But over the past six years, 2020 through 2025, the US population has grown by 12 million people, as per the Census Bureau’s population estimate last week, and so more people commute by car, and commuting routes have become as congested as ever, while mass transit ridership has remained far below pre-pandemic levels, which puts a greater traffic burden on the roads.

So the number of miles driven by highway-legal vehicles of all types – cars and light trucks, buses, motorcycles, delivery vans, medium-duty and heavy trucks – rose by 0.9% in 2025, to a new record of 3,324 billion miles, according to estimates by the Department of Transportation today.

Compared to the pre-pandemic record in 2019, miles driven in 2025 were up by 1.9%. Over the same period, the US population has grown by 3.6%.

The Department of Transportation bases its estimates of miles driven on traffic counts collected at about 5,000 continuous traffic counting locations across the US.

Miles driven per person of any age residing in the US rose to 9,710 miles per year in 2025.

This includes people who are too young or too old to drive, or who don’t drive because they don’t need to, such as many people in some big dense cities. But it shows the trend in terms of the overall population:

The peak miles driven per person was in 2004 at 10,016 miles per person. Even 2019 was higher at 9,837 miles per person.

The increase over the past three years would reflect increased commuting (including at the expense of mass transit) and other factors, such as increased commercial traffic and increased tourism.

Miles driven per person also show the ascent of the American commuting culture and urban sprawl through 2000. Note the effects of the Oil Shock in the 1970s, when the price of gasoline spiked amid shortages of gasoline.
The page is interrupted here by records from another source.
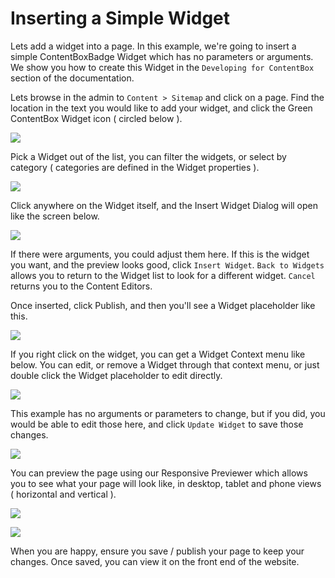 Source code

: # Inserting a Simple Widget

Lets add a widget into a page. In this example, we're going to insert a simple ContentBoxBadge Widget which has no parameters or arguments. We show you how to create this Widget in the `Developing for ContentBox` section of the documentation.

Lets browse in the admin to `Content > Sitemap` and click on a page. Find the location in the text you would like to add your widget, and click the Green ContentBox Widget icon ( circled below ).

![](../../../../.gitbook/assets/cb\_widget\_insert.jpg)

Pick a Widget out of the list, you can filter the widgets, or select by category ( categories are defined in the Widget properties ).

![](../../../../.gitbook/assets/cb\_widget\_insert\_pick.jpg)

Click anywhere on the Widget itself, and the Insert Widget Dialog will open like the screen below.

![](../../../../.gitbook/assets/cb\_widget\_insert\_options.jpg)

If there were arguments, you could adjust them here. If this is the widget you want, and the preview looks good, click `Insert Widget`. `Back to Widgets` allows you to return to the Widget list to look for a different widget. `Cancel` returns you to the Content Editors.

Once inserted, click Publish, and then you'll see a Widget placeholder like this.

![](<../../../../.gitbook/assets/cb\_widget\_placerholder (1).jpg>)

If you right click on the widget, you can get a Widget Context menu like below. You can edit, or remove a Widget through that context menu, or just double click the Widget placeholder to edit directly.

![](../../../../.gitbook/assets/cb\_widget\_edit.jpg)

This example has no arguments or parameters to change, but if you did, you would be able to edit those here, and click `Update Widget` to save those changes.

![](<../../../../.gitbook/assets/cb\_widget\_insert\_edit (1).jpg>)

You can preview the page using our Responsive Previewer which allows you to see what your page will look like, in desktop, tablet and phone views ( horizontal and vertical ).

![](../../../../.gitbook/assets/cb\_widget\_preview.jpg)

![](../../../../.gitbook/assets/cb\_widget\_preview2.jpg)

When you are happy, ensure you save / publish your page to keep your changes. Once saved, you can view it on the front end of the website.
Office attendance – how many people actually show up at office buildings – has come up a lot from the pandemic lows but remains far below the pre-pandemic period and has improved only marginally over the past three years.

Office attendance remains at less than 60% of where it had been before the pandemic – Tuesday being the busiest – in the 10 cities where Kastle tracks office attendance at buildings where it provides access-control systems (click on the chart to enlarge).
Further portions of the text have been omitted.